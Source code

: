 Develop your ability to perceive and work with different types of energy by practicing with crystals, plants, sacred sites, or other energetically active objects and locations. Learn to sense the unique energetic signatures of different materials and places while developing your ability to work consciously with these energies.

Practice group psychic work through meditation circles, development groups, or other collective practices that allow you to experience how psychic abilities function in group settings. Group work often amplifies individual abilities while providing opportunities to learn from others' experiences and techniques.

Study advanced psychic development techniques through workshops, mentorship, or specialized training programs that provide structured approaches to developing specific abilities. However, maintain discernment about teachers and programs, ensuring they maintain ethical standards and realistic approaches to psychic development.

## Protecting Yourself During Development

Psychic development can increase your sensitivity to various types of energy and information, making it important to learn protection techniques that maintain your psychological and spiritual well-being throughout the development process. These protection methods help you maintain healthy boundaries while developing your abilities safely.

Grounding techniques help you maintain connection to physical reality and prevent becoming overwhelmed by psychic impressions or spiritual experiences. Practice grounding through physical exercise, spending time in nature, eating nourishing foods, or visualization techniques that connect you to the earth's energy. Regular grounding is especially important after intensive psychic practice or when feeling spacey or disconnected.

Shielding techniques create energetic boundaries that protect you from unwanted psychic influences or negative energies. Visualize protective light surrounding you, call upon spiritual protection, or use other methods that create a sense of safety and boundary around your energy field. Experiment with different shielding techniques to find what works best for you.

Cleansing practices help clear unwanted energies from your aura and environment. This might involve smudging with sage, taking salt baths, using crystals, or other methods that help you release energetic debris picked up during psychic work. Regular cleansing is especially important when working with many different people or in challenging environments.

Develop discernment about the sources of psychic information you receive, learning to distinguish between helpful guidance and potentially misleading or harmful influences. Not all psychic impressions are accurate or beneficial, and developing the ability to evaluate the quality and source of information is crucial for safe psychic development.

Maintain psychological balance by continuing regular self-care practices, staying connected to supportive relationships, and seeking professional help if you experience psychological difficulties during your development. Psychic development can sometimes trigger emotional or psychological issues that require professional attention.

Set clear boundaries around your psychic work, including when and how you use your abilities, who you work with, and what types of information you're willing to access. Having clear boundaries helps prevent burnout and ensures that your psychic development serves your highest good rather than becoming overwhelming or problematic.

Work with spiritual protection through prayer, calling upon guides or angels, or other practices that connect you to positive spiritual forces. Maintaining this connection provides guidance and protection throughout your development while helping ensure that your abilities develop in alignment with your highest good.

-*-

The required answer is the run of lines above, starting at the line with "with these energies." and ending at the line with "Practice group psychic", reproduced exactly with both ends.

: Develop your ability to perceive and work with different types of energy by practicing with crystals, plants, sacred sites, or other energetically active objects and locations. Learn to sense the unique energetic signatures of different materials and places while developing your ability to work consciously with these energies.

Practice group psychic work through meditation circles, development groups, or other collective practices that allow you to experience how psychic abilities function in group settings. Group work often amplifies individual abilities while providing opportunities to learn from others' experiences and techniques.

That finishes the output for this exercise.